%%
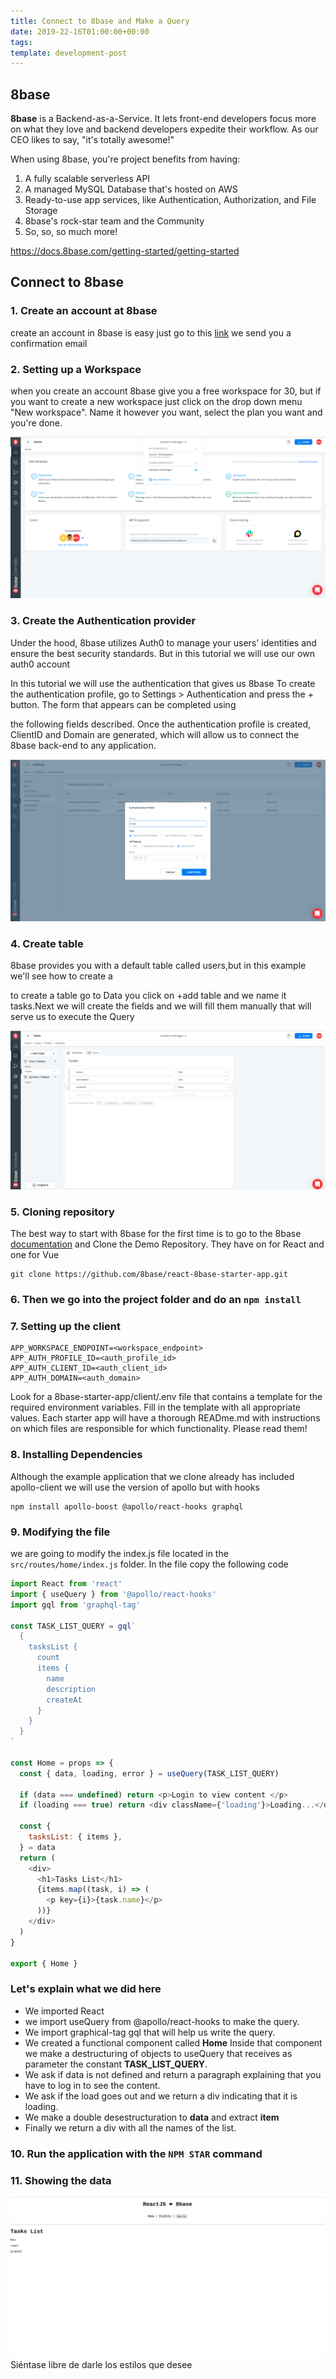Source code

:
 ```yaml
---
title: Connect to 8base and Make a Query
date: 2019-22-16T01:00:00+00:00
tags:
template: development-post
---
```


## 8base

**8base** is a Backend-as-a-Service. It lets front-end developers focus more on what they love and backend developers expedite their workflow. As our CEO likes to say, "it's totally awesome!"

When using 8base, you're project benefits from having:

1. A fully scalable serverless API
2. A managed MySQL Database that's hosted on AWS
3. Ready-to-use app services, like Authentication, Authorization, and File Storage
4. 8base's rock-star team and the Community
5. So, so, so much more!

<https://docs.8base.com/getting-started/getting-started>

## Connect to 8base

### 1. Create an account at 8base

create an account in 8base is easy just go to this [link](https://app.8base.com/) we send you a confirmation email

### 2. Setting up a Workspace

when you create an account 8base give you a free workspace for 30, but if you want to create a new workspace just click on the drop down menu "New workspace". Name it however you want, select the plan you want and you're done.

![new workspace](media/newworkspace.png)

### 3. Create the Authentication provider

Under the hood, 8base utilizes Auth0 to manage your users' identities and ensure the best security standards. But in this tutorial we will use our own auth0 account

In this tutorial we will use the authentication that gives us 8base
To create the authentication profile, go to Settings > Authentication and press the + button. The form that appears can be completed using

the following fields described.
Once the authentication profile is created, ClientID and Domain are generated, which will allow us to connect the 8base back-end to any application.

![auth provider](media/test.png)

### 4. Create table

8base provides you with a default table called users,but in this example we'll see how to create a

to create a table go to Data you click on +add table and we name it tasks.Next we will create the fields and we will fill them manually that will serve us to execute the Query

![new workspace](media/createtable.png)

### 5. Cloning repository

The best way to start with 8base for the first time is to go to the 8base [documentation](https://docs.8base.com/getting-started/quick-start) and Clone the Demo Repository. They have on for React and one for Vue

    git clone https://github.com/8base/react-8base-starter-app.git

### 6. Then we go into the project folder and do an `npm install`

### 7. Setting up the client

    APP_WORKSPACE_ENDPOINT=<workspace_endpoint>
    APP_AUTH_PROFILE_ID=<auth_profile_id>
    APP_AUTH_CLIENT_ID=<auth_client_id>
    APP_AUTH_DOMAIN=<auth_domain>

Look for a 8base-starter-app/client/.env file that contains a template for the required environment variables. Fill in the template with all appropriate values. Each starter app will have a thorough READme.md with instructions on which files are responsible for which functionality. Please read them!

### 8. Installing Dependencies

Although the example application that we clone already has included apollo-client we will use the version of apollo but with hooks

    npm install apollo-boost @apollo/react-hooks graphql

### 9. Modifying the file

we are going to modify the index.js file located in the `src/routes/home/index.js` folder.
In the file copy the following code

```javascript
import React from 'react'
import { useQuery } from '@apollo/react-hooks'
import gql from 'graphql-tag'

const TASK_LIST_QUERY = gql`
  {
    tasksList {
      count
      items {
        name
        description
        createAt
      }
    }
  }
`

const Home = props => {
  const { data, loading, error } = useQuery(TASK_LIST_QUERY)

  if (data === undefined) return <p>Login to view content </p>
  if (loading === true) return <div className={'loading'}>Loading...</div>

  const {
    tasksList: { items },
  } = data
  return (
    <div>
      <h1>Tasks List</h1>
      {items.map((task, i) => (
        <p key={i}>{task.name}</p>
      ))}
    </div>
  )
}

export { Home }
```

### Let's explain what we did here

- We imported React
- we import useQuery from @apollo/react-hooks to make the query.
- We import graphical-tag gql that will help us write the query.
- We created a functional component called **Home**
  Inside that component we make a destructuring of objects to useQuery that receives as parameter the constant **TASK_LIST_QUERY**.
- We ask if data is not defined and return a paragraph explaining that you have to log in to see the content.
- We ask if the load goes out and we return a div indicating that it is loading.
- We make a double desestructuration to **data** and extract **item**
- Finally we return a div with all the names of the list.

### 10. Run the application with the `NPM STAR` command

### 11. Showing the data

![tasksList](media/tasksList.png)
Siéntase libre de darle los estilos que desee
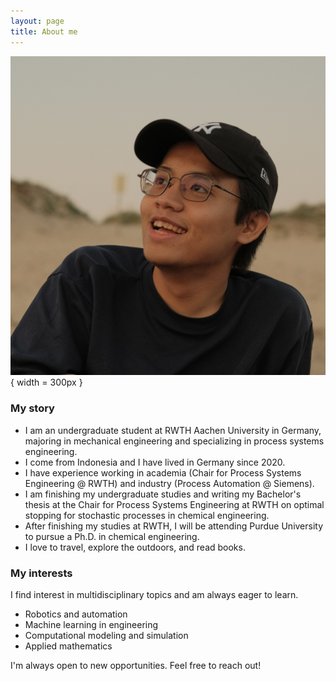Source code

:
 ```yaml
---
layout: page
title: About me
---
```

![My picture](/assets/img/portocropped.jpeg){ width = 300px }

### My story
- I am an undergraduate student at RWTH Aachen University in Germany, majoring in mechanical engineering and specializing in process systems engineering.
- I come from Indonesia and I have lived in Germany since 2020.
- I have experience working in academia (Chair for Process Systems Engineering @ RWTH) and industry (Process Automation @ Siemens).
- I am finishing my undergraduate studies and writing my Bachelor's thesis at the Chair for Process Systems Engineering at RWTH on optimal stopping for stochastic processes in chemical engineering.
- After finishing my studies at RWTH, I will be attending Purdue University to pursue a Ph.D. in chemical engineering.
- I love to travel, explore the outdoors, and read books. 

### My interests
I find interest in multidisciplinary topics and am always eager to learn. 
- Robotics and automation
- Machine learning in engineering
- Computational modeling and simulation
- Applied mathematics

I'm always open to new opportunities. Feel free to reach out!
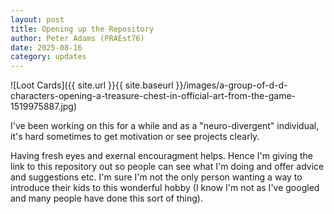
 ```yaml
---
layout: post
title: Opening up the Repository
author: Peter Adams (PRAEst76)
date: 2025-08-16
category: updates
---
```

![Loot Cards]({{ site.url }}{{ site.baseurl }}/images/a-group-of-d-d-characters-opening-a-treasure-chest-in-official-art-from-the-game-1519975887.jpg)

I've been working on this for a while and as a "neuro-divergent" individual, it's hard sometimes to get motivation or see projects clearly.

<!--more-->

Having fresh eyes and exernal encouragment helps. Hence I'm giving the link to this repository out so people can see what I'm doing and offer advice and suggestions etc. I'm sure I'm not the only person wanting a way to introduce their kids to this wonderful hobby (I know I'm not as I've googled and many people have done this sort of thing).


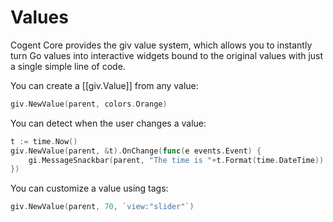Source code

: # Values

Cogent Core provides the giv value system, which allows you to instantly turn Go values into interactive widgets bound to the original values with just a single simple line of code.

You can create a [[giv.Value]] from any value:

```Go
giv.NewValue(parent, colors.Orange)
```

You can detect when the user changes a value:

```Go
t := time.Now()
giv.NewValue(parent, &t).OnChange(func(e events.Event) {
    gi.MessageSnackbar(parent, "The time is "+t.Format(time.DateTime))
})
```

You can customize a value using tags:

```Go
giv.NewValue(parent, 70, `view:"slider"`)
```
%%
Using the entries above, give back exactly the line containing "Inside that component", the line containing "### 10. Run", and every line between them, and nothing else.

Output of the exercise:
  Inside that component we make a destructuring of objects to useQuery that receives as parameter the constant **TASK_LIST_QUERY**.
- We ask if data is not defined and return a paragraph explaining that you have to log in to see the content.
- We ask if the load goes out and we return a div indicating that it is loading.
- We make a double desestructuration to **data** and extract **item**
- Finally we return a div with all the names of the list.

### 10. Run the application with the `NPM STAR` command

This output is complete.